13. The method of claim 12 wherein writing a specified file to said shared memory further comprises the steps of: reading from a count register within said shared memory, a count identifying the number of data blocks within said data block portion of said shared memory which contain specified files, and incrementing said count register to indicate said writing of a specified file to a next available data block; and wherein said method further comprises the step of: decrementing said count register to indicate said reading of a specified file from a next data block portion to be emptied.

14. The method of claim 13 wherein said method further comprises the steps of: reading from a semaphore register within said shared memory, an available code indicating whether said count register is available, and resetting said semaphore register after said incrementing or decrementing of said count register to indicate that said count register is available.
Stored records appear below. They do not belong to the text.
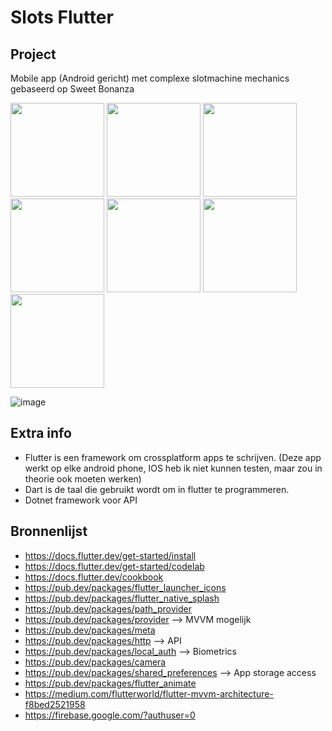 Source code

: # Slots Flutter

## Project
Mobile app (Android gericht) met complexe slotmachine mechanics gebaseerd op Sweet Bonanza


<img src="https://github.com/louisboret/CasinoOrderApp/assets/91128851/d5654582-cc8b-45c9-8e3a-0a9b1a79a515.jpg" width="150">
<img src="https://github.com/howest-gp-ipr/st-2223-2-d-ee-louisboret/assets/91128851/e57b82ac-8d2e-434c-8954-4558bb394479.jpg" width="150">
<img src="https://github.com/howest-gp-ipr/st-2223-2-d-ee-louisboret/assets/91128851/e863dcc5-ec29-4ae5-8ac5-23373105254f.jpg" width="150">
<img src="https://github.com/howest-gp-ipr/st-2223-2-d-ee-louisboret/assets/91128851/e0227472-eaa6-48a3-a822-bd1df7e8fa81.jpg" width="150">
<img src="https://github.com/howest-gp-ipr/st-2223-2-d-ee-louisboret/assets/91128851/9e80cc7a-c31c-4be5-83be-307e0078f0f7.jpg" width="150">
<img src="https://github.com/howest-gp-ipr/st-2223-2-d-ee-louisboret/assets/91128851/9ea2096e-ce5a-4674-82f2-25990c2b816f.jpg" width="150">
<img src="https://github.com/howest-gp-ipr/st-2223-2-d-ee-louisboret/assets/91128851/de2c4a0f-5c8e-4d53-902c-16bab4889655.jpg" width="150">

![image](https://github.com/louisboret/CasinoOrderApp/assets/91128851/d5654582-cc8b-45c9-8e3a-0a9b1a79a515)

## Extra info

- Flutter is een framework om crossplatform apps te schrijven. (Deze app werkt op elke android phone, IOS heb ik niet kunnen testen, maar zou in theorie ook moeten werken)
- Dart is de taal die gebruikt wordt om in flutter te programmeren.
- Dotnet framework voor API

## Bronnenlijst
- https://docs.flutter.dev/get-started/install
- https://docs.flutter.dev/get-started/codelab
- https://docs.flutter.dev/cookbook
- https://pub.dev/packages/flutter_launcher_icons
- https://pub.dev/packages/flutter_native_splash
- https://pub.dev/packages/path_provider
- https://pub.dev/packages/provider --> MVVM mogelijk
- https://pub.dev/packages/meta
- https://pub.dev/packages/http --> API
- https://pub.dev/packages/local_auth --> Biometrics
- https://pub.dev/packages/camera
- https://pub.dev/packages/shared_preferences --> App storage access
- https://pub.dev/packages/flutter_animate
- https://medium.com/flutterworld/flutter-mvvm-architecture-f8bed2521958
- https://firebase.google.com/?authuser=0 
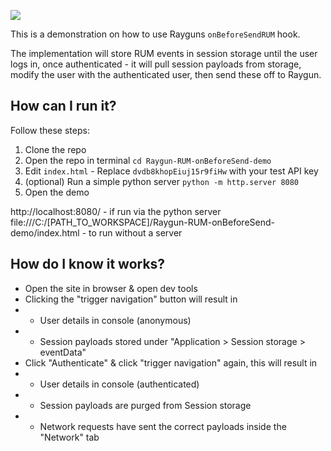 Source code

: ![](https://assets-global.website-files.com/5e2701b416b6d176f5007781/6344bbf42c1388b9f34a5c6f_logo-colour-stylised-2.svg)

This is a demonstration on how to use Rayguns `onBeforeSendRUM` hook.

The implementation will store RUM events in session storage until the user logs in, once authenticated - it will pull session payloads from storage, modify the user with the authenticated user, then send these off to Raygun.
## How can I run it?

Follow these steps:
1. Clone the repo 
2. Open the repo in terminal `cd Raygun-RUM-onBeforeSend-demo` 
3. Edit `index.html` - Replace `dvdb8khopEiuj15r9fiHw` with your test API key 
4. (optional) Run a simple python server `python -m http.server 8080`
5. Open the demo

http://localhost:8080/ - if run via the python server
file:///C:/[PATH_TO_WORKSPACE]/Raygun-RUM-onBeforeSend-demo/index.html - to run without a server

## How do I know it works?
- Open the site in browser & open dev tools
- Clicking the "trigger navigation" button will result in
- - User details in console (anonymous)
- - Session payloads stored under "Application > Session storage > eventData"
- Click "Authenticate" & click "trigger navigation" again, this will result in
- - User details in console (authenticated)
- - Session payloads are purged from Session storage
- - Network requests have sent the correct payloads inside the "Network" tab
15. The method of claim 12 further comprising the steps of: reading from a power up semaphore register within said shared memory, an initialization code indicating whether selected registers within said shared memory have been initialized since said shared memory was powered on, and initializing said selected registers if said initialization code indicates that said selected registers have not been initialized.

16. The method of claim 11 further comprising the step of: interrupting a backup processor within said backup node to notify said backup node that said primary node is operational.

17. The method of claim 16 wherein interrupting said backup processor comprises the steps of: writing an alive control message to a control message block within said shared memory, and interrupting said backup processor to notify said processor that said shared memory includes a control message.